**Data for review**

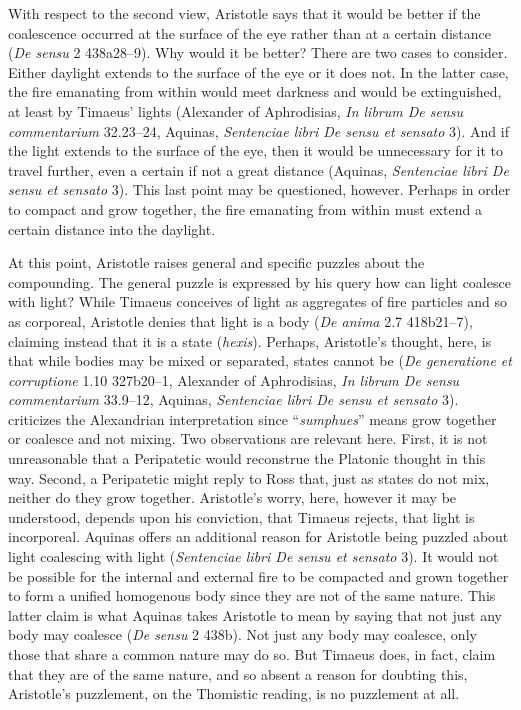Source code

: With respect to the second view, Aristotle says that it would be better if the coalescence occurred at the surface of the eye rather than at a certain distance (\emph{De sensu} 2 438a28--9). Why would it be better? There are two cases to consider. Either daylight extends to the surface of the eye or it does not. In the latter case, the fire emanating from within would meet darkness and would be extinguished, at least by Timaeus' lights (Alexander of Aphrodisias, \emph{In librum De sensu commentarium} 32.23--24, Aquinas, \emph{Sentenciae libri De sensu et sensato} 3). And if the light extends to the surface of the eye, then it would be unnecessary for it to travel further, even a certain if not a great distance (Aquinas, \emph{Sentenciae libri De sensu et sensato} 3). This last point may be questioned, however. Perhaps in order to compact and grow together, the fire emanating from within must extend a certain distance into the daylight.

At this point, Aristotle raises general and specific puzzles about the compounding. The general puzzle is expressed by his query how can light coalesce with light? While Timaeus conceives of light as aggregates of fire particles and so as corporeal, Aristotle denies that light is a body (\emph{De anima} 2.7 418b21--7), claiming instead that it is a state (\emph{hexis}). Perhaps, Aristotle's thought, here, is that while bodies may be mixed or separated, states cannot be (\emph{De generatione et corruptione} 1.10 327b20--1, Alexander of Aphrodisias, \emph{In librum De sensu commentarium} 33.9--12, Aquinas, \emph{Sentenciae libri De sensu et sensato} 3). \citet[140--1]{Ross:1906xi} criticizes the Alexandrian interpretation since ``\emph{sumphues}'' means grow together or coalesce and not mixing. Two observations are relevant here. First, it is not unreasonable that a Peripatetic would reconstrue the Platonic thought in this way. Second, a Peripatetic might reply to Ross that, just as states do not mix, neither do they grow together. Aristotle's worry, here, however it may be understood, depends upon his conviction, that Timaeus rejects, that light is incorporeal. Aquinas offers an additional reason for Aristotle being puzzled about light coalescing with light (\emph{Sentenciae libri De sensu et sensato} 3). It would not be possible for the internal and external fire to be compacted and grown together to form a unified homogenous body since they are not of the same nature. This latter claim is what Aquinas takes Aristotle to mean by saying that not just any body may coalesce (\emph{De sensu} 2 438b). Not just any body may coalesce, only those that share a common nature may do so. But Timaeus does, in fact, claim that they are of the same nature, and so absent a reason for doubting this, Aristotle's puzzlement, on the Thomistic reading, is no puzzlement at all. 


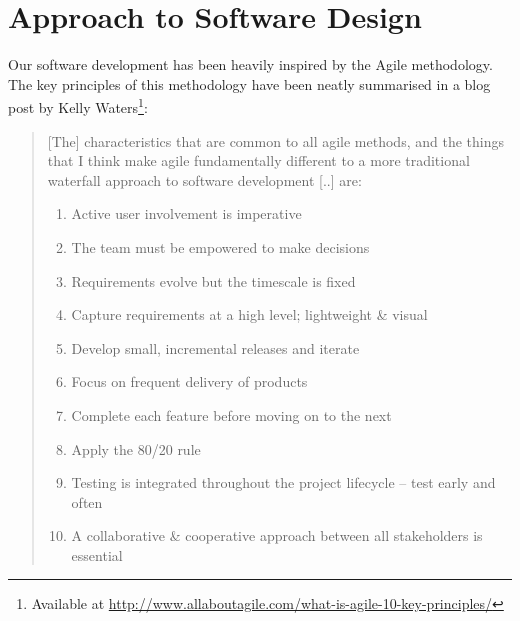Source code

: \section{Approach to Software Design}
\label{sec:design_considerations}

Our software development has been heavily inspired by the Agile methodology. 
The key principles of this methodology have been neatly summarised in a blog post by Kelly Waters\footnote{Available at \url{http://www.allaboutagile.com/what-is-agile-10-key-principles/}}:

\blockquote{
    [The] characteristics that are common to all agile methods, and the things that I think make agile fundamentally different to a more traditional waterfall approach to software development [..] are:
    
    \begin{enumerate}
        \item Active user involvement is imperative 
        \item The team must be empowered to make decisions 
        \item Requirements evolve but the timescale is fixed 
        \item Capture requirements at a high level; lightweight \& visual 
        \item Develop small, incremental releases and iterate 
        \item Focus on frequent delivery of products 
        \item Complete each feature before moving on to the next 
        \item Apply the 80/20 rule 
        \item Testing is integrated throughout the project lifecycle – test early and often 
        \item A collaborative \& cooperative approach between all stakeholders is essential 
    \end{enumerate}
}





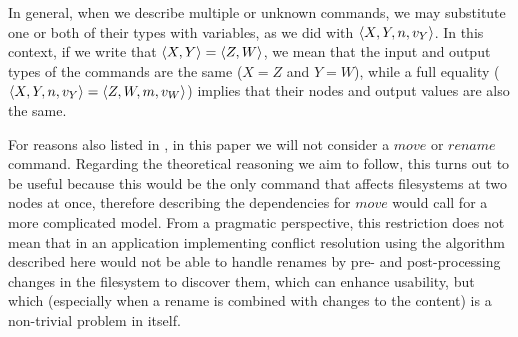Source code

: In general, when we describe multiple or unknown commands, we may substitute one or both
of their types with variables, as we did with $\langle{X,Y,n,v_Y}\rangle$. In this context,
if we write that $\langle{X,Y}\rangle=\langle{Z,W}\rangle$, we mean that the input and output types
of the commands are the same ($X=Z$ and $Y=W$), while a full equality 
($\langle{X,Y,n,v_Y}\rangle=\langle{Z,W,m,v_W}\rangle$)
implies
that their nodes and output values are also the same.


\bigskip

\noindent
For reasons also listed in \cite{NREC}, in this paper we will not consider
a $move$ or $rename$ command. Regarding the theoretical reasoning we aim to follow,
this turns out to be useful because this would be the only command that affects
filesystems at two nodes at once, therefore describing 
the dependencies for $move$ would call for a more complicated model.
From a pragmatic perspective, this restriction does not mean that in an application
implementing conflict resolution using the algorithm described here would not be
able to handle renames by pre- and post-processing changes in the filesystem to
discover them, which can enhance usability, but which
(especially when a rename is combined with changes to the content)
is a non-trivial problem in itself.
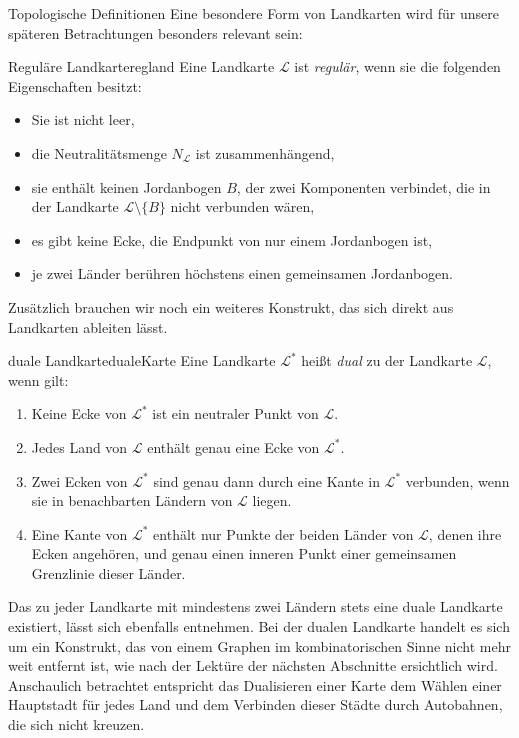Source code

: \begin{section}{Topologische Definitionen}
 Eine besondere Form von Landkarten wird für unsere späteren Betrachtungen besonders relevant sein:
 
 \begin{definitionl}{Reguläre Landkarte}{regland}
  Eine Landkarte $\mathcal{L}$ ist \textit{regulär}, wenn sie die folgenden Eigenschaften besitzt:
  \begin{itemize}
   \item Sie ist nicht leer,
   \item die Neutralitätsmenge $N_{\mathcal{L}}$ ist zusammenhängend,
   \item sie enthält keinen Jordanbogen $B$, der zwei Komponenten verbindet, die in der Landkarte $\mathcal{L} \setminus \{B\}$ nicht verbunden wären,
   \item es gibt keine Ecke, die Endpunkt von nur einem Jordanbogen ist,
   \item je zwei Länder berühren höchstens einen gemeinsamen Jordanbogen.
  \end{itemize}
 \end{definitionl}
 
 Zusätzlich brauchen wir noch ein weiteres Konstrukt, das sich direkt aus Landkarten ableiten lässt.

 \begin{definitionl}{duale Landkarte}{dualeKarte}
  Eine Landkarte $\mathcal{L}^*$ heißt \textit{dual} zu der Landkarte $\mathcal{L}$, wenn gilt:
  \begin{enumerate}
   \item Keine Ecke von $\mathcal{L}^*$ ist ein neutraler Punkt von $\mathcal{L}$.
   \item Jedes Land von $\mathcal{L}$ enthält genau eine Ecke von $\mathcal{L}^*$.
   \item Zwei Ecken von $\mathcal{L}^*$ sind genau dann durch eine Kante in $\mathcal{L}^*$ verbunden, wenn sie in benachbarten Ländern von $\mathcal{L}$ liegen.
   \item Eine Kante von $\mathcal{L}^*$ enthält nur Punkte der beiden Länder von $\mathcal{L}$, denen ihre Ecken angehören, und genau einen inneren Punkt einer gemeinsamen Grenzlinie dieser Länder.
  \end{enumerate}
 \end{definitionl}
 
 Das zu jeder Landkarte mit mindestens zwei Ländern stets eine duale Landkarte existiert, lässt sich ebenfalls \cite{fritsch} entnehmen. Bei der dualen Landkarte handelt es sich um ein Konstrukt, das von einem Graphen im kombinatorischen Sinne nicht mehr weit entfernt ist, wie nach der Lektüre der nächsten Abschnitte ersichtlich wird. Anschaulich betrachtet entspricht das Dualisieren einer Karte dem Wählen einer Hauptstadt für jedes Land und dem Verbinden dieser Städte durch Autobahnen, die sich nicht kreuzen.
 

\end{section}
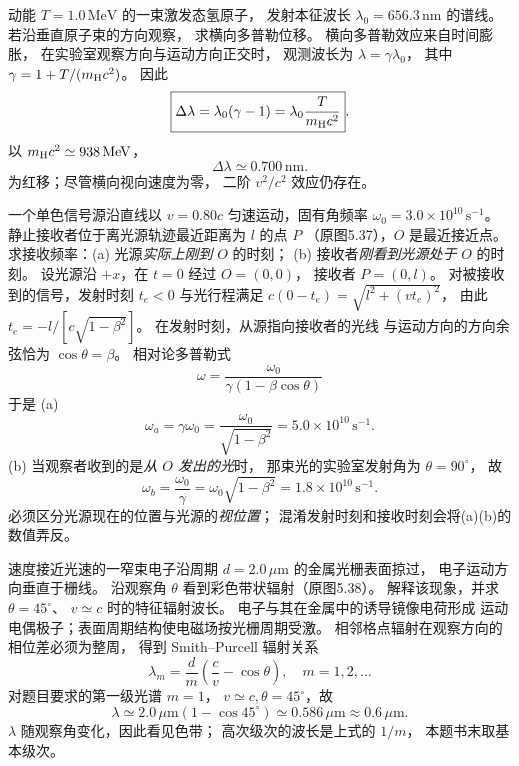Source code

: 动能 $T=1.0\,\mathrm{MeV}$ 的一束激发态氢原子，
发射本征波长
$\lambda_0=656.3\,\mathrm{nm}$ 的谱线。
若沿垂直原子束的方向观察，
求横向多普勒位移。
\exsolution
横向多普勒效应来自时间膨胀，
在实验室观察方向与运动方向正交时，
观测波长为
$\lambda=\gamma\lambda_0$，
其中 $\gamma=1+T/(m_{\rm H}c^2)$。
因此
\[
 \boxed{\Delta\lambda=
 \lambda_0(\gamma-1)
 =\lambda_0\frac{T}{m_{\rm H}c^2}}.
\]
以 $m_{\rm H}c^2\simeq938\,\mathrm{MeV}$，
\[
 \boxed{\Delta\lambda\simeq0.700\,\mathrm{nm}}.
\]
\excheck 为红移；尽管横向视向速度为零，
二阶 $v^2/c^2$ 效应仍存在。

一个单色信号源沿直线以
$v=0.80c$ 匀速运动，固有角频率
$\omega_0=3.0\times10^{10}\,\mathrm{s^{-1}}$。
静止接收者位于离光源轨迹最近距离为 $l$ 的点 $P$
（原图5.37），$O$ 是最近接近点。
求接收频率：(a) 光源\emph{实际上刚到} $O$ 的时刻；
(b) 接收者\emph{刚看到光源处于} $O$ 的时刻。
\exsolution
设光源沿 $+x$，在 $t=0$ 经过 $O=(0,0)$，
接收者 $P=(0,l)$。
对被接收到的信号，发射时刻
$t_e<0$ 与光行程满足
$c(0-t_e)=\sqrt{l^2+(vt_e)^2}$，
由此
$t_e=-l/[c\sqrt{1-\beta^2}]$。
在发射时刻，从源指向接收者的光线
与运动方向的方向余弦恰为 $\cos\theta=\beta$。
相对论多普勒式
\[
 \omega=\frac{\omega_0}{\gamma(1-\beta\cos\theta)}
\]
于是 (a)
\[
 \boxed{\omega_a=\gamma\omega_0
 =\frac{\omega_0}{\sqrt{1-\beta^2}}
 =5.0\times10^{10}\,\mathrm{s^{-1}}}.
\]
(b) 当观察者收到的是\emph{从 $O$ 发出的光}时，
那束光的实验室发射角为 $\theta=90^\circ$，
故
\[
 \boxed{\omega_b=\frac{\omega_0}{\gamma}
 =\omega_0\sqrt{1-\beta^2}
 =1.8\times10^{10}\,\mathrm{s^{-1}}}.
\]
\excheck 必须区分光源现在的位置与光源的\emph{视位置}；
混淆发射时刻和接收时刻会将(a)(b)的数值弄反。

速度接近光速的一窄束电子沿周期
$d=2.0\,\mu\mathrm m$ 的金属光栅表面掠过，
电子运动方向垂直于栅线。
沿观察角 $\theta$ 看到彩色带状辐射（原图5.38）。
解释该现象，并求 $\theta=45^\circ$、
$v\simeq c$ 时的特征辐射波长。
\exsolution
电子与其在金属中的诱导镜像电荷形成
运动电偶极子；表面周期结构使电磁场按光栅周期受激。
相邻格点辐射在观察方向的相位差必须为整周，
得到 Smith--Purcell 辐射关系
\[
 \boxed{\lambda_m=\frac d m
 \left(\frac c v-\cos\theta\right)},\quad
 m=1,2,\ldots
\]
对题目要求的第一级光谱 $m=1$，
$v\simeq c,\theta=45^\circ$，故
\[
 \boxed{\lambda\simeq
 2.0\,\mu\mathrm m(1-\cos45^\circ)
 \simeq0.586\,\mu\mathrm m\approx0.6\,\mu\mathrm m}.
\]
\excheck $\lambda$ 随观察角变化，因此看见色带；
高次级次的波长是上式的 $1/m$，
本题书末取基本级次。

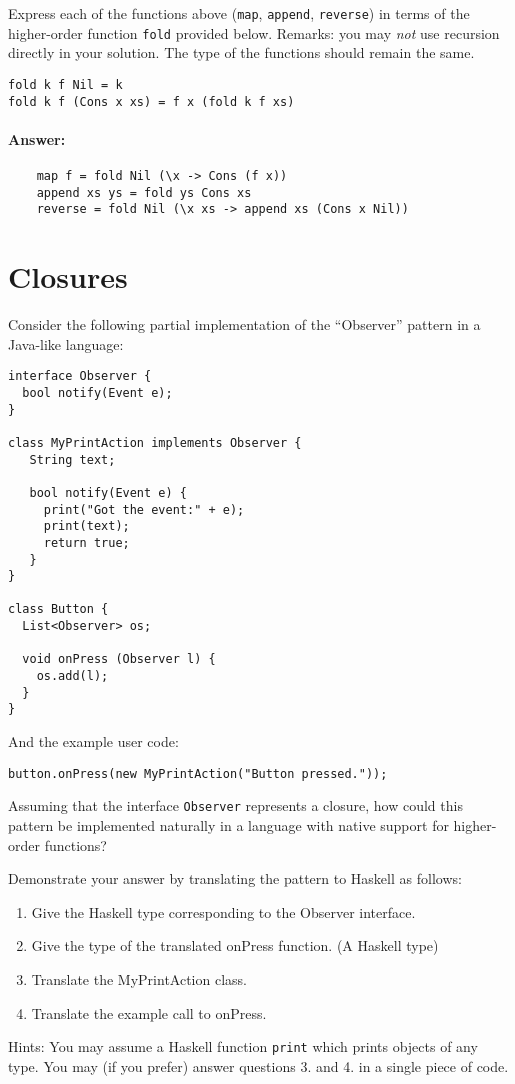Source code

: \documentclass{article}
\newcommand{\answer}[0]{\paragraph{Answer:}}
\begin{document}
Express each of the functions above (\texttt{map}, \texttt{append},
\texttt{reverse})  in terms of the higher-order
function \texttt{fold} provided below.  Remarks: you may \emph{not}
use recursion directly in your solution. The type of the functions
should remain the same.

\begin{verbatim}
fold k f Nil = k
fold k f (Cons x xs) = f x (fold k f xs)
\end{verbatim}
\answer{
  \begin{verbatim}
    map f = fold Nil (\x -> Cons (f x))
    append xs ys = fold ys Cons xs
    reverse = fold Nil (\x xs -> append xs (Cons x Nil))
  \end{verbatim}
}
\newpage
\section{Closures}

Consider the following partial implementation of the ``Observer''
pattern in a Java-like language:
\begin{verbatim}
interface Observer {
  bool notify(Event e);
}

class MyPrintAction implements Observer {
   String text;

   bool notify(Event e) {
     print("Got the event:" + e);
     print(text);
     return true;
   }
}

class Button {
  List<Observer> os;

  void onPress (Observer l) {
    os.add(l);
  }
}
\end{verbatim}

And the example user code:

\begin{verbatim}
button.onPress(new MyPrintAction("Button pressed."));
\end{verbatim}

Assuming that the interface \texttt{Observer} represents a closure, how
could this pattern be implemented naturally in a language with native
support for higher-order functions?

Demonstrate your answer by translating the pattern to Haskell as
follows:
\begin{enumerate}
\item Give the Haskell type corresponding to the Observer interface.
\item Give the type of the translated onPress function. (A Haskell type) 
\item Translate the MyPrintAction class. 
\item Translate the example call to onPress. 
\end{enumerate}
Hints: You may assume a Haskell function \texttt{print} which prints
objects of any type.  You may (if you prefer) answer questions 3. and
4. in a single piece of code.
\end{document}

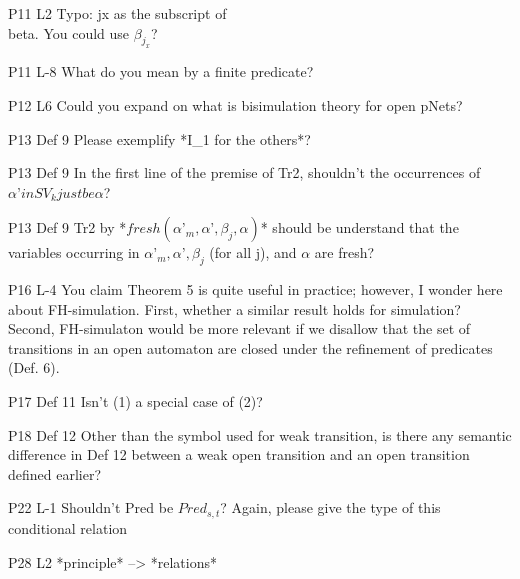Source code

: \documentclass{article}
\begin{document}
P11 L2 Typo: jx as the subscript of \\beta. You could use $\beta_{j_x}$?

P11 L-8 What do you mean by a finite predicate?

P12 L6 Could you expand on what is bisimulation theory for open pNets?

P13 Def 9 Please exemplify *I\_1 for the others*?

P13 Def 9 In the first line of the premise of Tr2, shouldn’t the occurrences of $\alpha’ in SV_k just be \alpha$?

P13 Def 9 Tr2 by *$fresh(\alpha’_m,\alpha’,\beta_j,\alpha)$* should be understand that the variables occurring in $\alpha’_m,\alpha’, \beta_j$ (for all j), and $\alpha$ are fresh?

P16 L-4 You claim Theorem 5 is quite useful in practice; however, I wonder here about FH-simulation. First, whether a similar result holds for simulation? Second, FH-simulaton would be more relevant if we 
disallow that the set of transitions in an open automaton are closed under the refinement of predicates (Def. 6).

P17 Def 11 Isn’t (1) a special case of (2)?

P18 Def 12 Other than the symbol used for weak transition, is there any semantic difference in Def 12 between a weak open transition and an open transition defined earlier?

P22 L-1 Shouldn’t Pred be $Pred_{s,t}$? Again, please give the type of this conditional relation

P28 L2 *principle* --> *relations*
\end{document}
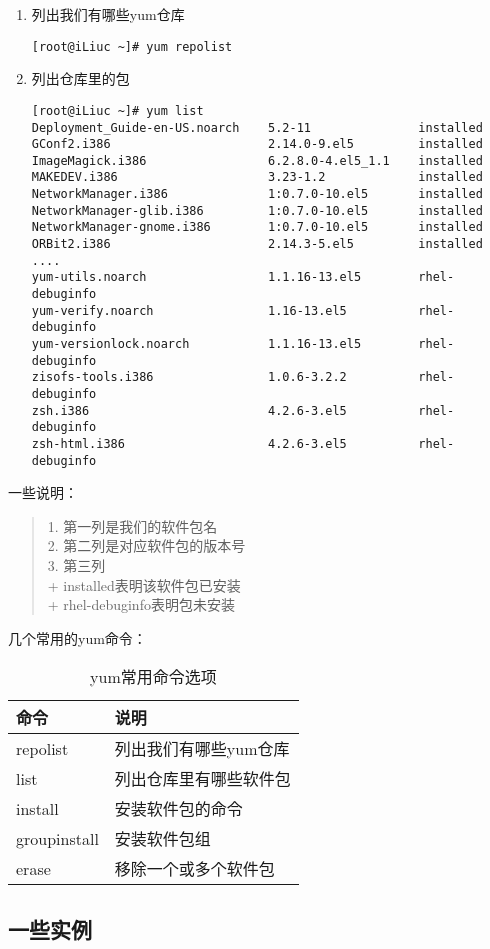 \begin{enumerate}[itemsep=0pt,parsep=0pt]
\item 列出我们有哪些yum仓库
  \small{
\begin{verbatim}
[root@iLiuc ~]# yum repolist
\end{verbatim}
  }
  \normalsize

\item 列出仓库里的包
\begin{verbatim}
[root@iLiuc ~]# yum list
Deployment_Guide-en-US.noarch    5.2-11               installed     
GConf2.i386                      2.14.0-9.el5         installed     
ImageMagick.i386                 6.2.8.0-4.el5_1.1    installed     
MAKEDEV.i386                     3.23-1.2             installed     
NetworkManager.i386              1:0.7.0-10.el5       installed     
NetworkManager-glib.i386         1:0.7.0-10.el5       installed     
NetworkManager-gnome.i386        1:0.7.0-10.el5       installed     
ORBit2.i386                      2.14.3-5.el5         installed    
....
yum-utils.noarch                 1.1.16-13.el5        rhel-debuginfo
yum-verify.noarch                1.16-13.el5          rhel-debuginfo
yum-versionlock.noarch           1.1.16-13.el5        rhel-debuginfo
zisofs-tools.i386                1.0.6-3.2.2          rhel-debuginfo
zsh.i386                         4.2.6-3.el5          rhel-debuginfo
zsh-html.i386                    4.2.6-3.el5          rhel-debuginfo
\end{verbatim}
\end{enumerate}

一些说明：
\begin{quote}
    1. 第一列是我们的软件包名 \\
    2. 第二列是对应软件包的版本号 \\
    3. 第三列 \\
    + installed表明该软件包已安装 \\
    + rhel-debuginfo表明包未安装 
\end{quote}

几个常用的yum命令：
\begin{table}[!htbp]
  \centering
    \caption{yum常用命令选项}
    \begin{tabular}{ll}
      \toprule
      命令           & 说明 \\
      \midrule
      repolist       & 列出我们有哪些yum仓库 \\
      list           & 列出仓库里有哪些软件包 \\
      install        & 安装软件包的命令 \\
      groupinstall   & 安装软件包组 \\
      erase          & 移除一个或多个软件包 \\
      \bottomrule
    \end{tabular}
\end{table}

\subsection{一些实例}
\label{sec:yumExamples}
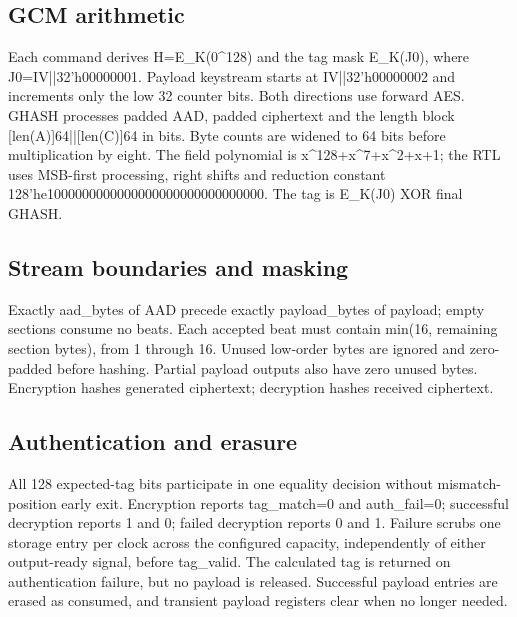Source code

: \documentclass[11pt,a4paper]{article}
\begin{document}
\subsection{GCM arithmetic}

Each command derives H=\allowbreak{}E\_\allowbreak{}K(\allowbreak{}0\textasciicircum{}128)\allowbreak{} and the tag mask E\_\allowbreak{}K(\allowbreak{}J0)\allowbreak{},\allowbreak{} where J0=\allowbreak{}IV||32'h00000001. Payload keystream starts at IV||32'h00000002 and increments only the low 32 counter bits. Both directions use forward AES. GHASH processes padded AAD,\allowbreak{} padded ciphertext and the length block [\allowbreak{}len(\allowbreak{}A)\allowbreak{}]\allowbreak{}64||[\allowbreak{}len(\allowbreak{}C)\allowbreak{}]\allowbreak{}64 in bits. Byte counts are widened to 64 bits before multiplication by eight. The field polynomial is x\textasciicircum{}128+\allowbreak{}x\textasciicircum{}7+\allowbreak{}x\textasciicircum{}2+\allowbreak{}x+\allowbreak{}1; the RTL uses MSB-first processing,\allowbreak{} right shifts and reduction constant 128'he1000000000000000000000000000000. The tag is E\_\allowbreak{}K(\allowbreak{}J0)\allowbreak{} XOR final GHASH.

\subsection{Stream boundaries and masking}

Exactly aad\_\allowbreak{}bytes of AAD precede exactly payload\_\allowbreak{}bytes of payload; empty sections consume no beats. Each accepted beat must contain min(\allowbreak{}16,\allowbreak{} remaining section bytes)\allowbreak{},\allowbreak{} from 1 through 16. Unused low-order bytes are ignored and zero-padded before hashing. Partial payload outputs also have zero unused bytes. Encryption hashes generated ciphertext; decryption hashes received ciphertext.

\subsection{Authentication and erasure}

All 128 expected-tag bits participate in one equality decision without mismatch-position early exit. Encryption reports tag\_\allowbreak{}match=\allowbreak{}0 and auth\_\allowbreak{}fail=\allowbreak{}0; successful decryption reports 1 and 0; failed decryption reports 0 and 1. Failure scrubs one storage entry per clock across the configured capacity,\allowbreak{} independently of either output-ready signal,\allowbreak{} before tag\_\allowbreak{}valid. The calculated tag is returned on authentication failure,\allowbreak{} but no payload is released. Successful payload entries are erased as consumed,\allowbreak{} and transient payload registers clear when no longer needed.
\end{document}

**What needs to be done**
Above are entries with pictures among them. Write out exactly the lines from the one containing "Our software development" through the one containing "able to handle", ends included, and leave those pictures out.

**Your response**
Our software development has been heavily inspired by the Agile methodology. 
The key principles of this methodology have been neatly summarised in a blog post by Kelly Waters\footnote{Available at \url{http://www.allaboutagile.com/what-is-agile-10-key-principles/}}:

\blockquote{
    [The] characteristics that are common to all agile methods, and the things that I think make agile fundamentally different to a more traditional waterfall approach to software development [..] are:
    
    \begin{enumerate}
        \item Active user involvement is imperative 
        \item The team must be empowered to make decisions 
        \item Requirements evolve but the timescale is fixed 
        \item Capture requirements at a high level; lightweight \& visual 
        \item Develop small, incremental releases and iterate 
        \item Focus on frequent delivery of products 
        \item Complete each feature before moving on to the next 
        \item Apply the 80/20 rule 
        \item Testing is integrated throughout the project lifecycle – test early and often 
        \item A collaborative \& cooperative approach between all stakeholders is essential 
    \end{enumerate}
}





Source code

: In general, when we describe multiple or unknown commands, we may substitute one or both
of their types with variables, as we did with $\langle{X,Y,n,v_Y}\rangle$. In this context,
if we write that $\langle{X,Y}\rangle=\langle{Z,W}\rangle$, we mean that the input and output types
of the commands are the same ($X=Z$ and $Y=W$), while a full equality 
($\langle{X,Y,n,v_Y}\rangle=\langle{Z,W,m,v_W}\rangle$)
implies
that their nodes and output values are also the same.


\bigskip

\noindent
For reasons also listed in \cite{NREC}, in this paper we will not consider
a $move$ or $rename$ command. Regarding the theoretical reasoning we aim to follow,
this turns out to be useful because this would be the only command that affects
filesystems at two nodes at once, therefore describing 
the dependencies for $move$ would call for a more complicated model.
From a pragmatic perspective, this restriction does not mean that in an application
implementing conflict resolution using the algorithm described here would not be
able to handle renames by pre- and post-processing changes in the filesystem to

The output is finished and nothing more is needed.